Auf halbem Weg zum Gipfel
Viele Touristen wählen für ihr Bergabenteuer den Yoshida Wanderweg. Es soll der einfachste Aufstieg sein. Ausgangspunkt ist die fünfte Bergstation, der beliebteste Stop der Fuji Subara Bus-Linie. Die Station liegt auf 2.305 Metern Höhe - damit hat man die Hälfte des Weges schon geschafft. Insgesamt hat die Subara Linie zehn Haltestellen. Man könnte natürlich bei der ersten aussteigen und von dort aus auf den Fuji steigen. Aber warum, wenn es doch auch einfacher geht.

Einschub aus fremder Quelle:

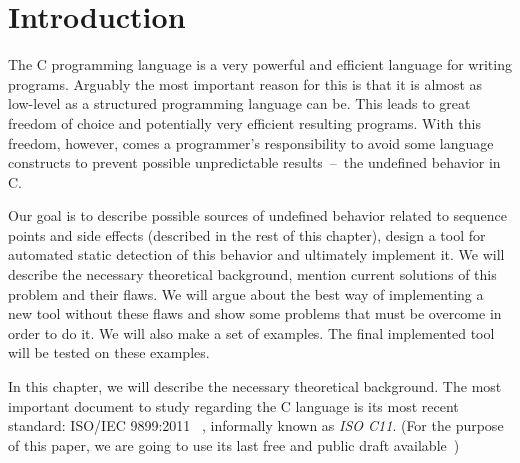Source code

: 
\chapter{Introduction}
The C programming language is a very powerful and efficient language for writing programs. Arguably the most important reason for this is that it is almost as low-level as a structured programming language can be. This leads to great freedom of choice and potentially very efficient resulting programs. With this freedom, however, comes a programmer's responsibility to avoid some language constructs to prevent possible unpredictable results~--~the undefined behavior in C.

Our goal is to describe possible sources of undefined behavior related to sequence points and side effects (described in the rest of this chapter), design a tool for automated static detection of this behavior and ultimately implement it. We will describe the necessary theoretical background, mention current solutions of this problem and their flaws. We will argue about the best way of implementing a new tool without these flaws and show some problems that must be overcome in order to do it. We will also make a set of examples. The final implemented tool will be tested on these examples.

In this chapter, we will describe the necessary theoretical background. The most important document to study regarding the C language is its most recent standard: ISO/IEC 9899:2011~\cite{C11} , informally known as \emph{ISO C11}. (For the purpose of this paper, we are going to use its last free and public draft available~\cite{WG14N1570})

Dass die fünfte Station bei Touristen so beliebt ist, merkt man auch an den saftigen Preisen für Souvenirs und Snacks. Da kann es passieren, dass ein einfaches Currygericht so viel kostet wie der Berg hoch ist, das wären 3.776 Yen, umgerechnet knapp 30 Euro. Da kaufe ich doch lieber ein paar Postkarten als Beweis, dass ich da war. Oder gleich diesen hölzernen Wanderstab, der ist sehr nützlich - in mehr als einer Hinsicht, wie sich später noch herausstellt.
Wähle Dein Schicksal
An der fünften Station hat man die Wahl zwischen zwei Wegen, dem Yoshida oder dem Subashiri Trail. Es gibt noch zwei andere Routen, den Gotemba und Fujinomiya Trail. Aber dafür muss man fast einmal um den Berg herum, bevor man überhaupt loslegen kann. Das kommt für mich nicht infrage.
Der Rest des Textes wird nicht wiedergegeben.